> _TASK_: Write all of the entries again. Keep them exactly as they are.

> _DATA EXTRACT_:

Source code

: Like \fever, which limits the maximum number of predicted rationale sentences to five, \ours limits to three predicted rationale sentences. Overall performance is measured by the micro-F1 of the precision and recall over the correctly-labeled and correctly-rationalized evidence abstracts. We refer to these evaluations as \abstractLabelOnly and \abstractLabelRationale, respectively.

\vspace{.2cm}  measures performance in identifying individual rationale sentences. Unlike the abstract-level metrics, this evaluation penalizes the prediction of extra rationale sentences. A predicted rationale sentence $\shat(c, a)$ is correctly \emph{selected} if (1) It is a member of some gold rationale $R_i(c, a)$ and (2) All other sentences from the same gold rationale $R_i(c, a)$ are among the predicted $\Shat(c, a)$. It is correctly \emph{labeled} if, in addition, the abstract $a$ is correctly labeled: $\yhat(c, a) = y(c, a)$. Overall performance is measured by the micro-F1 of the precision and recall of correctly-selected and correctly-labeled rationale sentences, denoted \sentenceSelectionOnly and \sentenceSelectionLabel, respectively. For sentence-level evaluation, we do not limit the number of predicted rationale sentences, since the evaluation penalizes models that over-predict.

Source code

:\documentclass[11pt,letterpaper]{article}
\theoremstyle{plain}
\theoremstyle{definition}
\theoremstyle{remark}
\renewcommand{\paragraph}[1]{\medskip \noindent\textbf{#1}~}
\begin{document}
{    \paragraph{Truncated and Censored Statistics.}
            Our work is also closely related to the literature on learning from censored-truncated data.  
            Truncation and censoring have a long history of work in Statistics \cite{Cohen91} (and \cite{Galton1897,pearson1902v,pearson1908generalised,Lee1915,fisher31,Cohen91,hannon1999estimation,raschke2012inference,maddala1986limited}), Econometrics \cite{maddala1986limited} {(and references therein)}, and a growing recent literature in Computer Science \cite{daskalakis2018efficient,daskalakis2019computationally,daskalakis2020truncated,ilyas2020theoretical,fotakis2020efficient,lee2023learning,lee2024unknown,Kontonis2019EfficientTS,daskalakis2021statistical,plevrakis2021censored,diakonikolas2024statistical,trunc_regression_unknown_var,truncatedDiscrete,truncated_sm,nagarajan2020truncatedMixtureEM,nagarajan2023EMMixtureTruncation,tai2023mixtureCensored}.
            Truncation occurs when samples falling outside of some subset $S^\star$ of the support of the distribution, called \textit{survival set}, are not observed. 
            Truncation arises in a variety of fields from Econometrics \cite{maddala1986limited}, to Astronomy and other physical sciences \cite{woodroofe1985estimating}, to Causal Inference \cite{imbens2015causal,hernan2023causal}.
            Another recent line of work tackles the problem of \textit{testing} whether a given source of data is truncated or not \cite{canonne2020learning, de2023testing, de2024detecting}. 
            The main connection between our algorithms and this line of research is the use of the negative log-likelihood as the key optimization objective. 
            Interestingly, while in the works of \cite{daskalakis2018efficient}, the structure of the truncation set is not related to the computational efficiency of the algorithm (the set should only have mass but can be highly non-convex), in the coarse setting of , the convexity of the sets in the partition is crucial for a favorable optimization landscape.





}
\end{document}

> _RESPONSE TO THE TASK_:
Source code

: Like \fever, which limits the maximum number of predicted rationale sentences to five, \ours limits to three predicted rationale sentences. Overall performance is measured by the micro-F1 of the precision and recall over the correctly-labeled and correctly-rationalized evidence abstracts. We refer to these evaluations as \abstractLabelOnly and \abstractLabelRationale, respectively.

\vspace{.2cm}  measures performance in identifying individual rationale sentences. Unlike the abstract-level metrics, this evaluation penalizes the prediction of extra rationale sentences. A predicted rationale sentence $\shat(c, a)$ is correctly \emph{selected} if (1) It is a member of some gold rationale $R_i(c, a)$ and (2) All other sentences from the same gold rationale $R_i(c, a)$ are among the predicted $\Shat(c, a)$. It is correctly \emph{labeled} if, in addition, the abstract $a$ is correctly labeled: $\yhat(c, a) = y(c, a)$. Overall performance is measured by the micro-F1 of the precision and recall of correctly-selected and correctly-labeled rationale sentences, denoted \sentenceSelectionOnly and \sentenceSelectionLabel, respectively. For sentence-level evaluation, we do not limit the number of predicted rationale sentences, since the evaluation penalizes models that over-predict.

Source code

:\documentclass[11pt,letterpaper]{article}
\theoremstyle{plain}
\theoremstyle{definition}
\theoremstyle{remark}
\renewcommand{\paragraph}[1]{\medskip \noindent\textbf{#1}~}
\begin{document}
{    \paragraph{Truncated and Censored Statistics.}
            Our work is also closely related to the literature on learning from censored-truncated data.  
            Truncation and censoring have a long history of work in Statistics \cite{Cohen91} (and \cite{Galton1897,pearson1902v,pearson1908generalised,Lee1915,fisher31,Cohen91,hannon1999estimation,raschke2012inference,maddala1986limited}), Econometrics \cite{maddala1986limited} {(and references therein)}, and a growing recent literature in Computer Science \cite{daskalakis2018efficient,daskalakis2019computationally,daskalakis2020truncated,ilyas2020theoretical,fotakis2020efficient,lee2023learning,lee2024unknown,Kontonis2019EfficientTS,daskalakis2021statistical,plevrakis2021censored,diakonikolas2024statistical,trunc_regression_unknown_var,truncatedDiscrete,truncated_sm,nagarajan2020truncatedMixtureEM,nagarajan2023EMMixtureTruncation,tai2023mixtureCensored}.
            Truncation occurs when samples falling outside of some subset $S^\star$ of the support of the distribution, called \textit{survival set}, are not observed. 
            Truncation arises in a variety of fields from Econometrics \cite{maddala1986limited}, to Astronomy and other physical sciences \cite{woodroofe1985estimating}, to Causal Inference \cite{imbens2015causal,hernan2023causal}.
            Another recent line of work tackles the problem of \textit{testing} whether a given source of data is truncated or not \cite{canonne2020learning, de2023testing, de2024detecting}. 
            The main connection between our algorithms and this line of research is the use of the negative log-likelihood as the key optimization objective. 
            Interestingly, while in the works of \cite{daskalakis2018efficient}, the structure of the truncation set is not related to the computational efficiency of the algorithm (the set should only have mass but can be highly non-convex), in the coarse setting of , the convexity of the sets in the partition is crucial for a favorable optimization landscape.





}
\end{document}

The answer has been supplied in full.